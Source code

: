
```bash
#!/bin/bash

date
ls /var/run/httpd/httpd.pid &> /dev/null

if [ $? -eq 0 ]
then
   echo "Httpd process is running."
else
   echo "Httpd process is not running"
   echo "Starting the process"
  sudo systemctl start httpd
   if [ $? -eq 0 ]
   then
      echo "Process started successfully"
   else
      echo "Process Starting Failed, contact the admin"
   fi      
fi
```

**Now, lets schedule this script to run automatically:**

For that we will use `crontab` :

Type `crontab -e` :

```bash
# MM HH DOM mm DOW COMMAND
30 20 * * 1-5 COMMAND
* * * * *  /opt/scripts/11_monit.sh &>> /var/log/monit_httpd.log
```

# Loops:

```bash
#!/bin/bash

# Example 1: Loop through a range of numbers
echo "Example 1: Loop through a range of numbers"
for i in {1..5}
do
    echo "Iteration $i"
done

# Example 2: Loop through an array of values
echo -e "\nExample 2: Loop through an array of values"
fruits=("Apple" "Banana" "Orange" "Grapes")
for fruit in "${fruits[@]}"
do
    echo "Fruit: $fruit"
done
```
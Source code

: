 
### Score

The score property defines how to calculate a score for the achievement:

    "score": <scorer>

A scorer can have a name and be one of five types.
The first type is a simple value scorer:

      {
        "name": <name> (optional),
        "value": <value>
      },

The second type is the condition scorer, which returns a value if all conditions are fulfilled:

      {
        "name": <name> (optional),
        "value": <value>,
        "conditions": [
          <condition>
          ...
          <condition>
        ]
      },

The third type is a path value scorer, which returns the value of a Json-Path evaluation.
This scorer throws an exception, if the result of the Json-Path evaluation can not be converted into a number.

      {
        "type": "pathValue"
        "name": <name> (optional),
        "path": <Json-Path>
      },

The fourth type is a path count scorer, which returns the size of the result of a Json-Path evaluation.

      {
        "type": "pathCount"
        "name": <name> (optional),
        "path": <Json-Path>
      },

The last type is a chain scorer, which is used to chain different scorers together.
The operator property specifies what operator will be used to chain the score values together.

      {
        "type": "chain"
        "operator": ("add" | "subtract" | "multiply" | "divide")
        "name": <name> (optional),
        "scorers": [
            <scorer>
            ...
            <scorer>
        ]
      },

────────────────

WORK INSTRUCTION: Return only the lines of the records in which the string "running" appears.

SOLUTION TO THIS EXERCISE:
   echo "Httpd process is running."
   echo "Httpd process is not running"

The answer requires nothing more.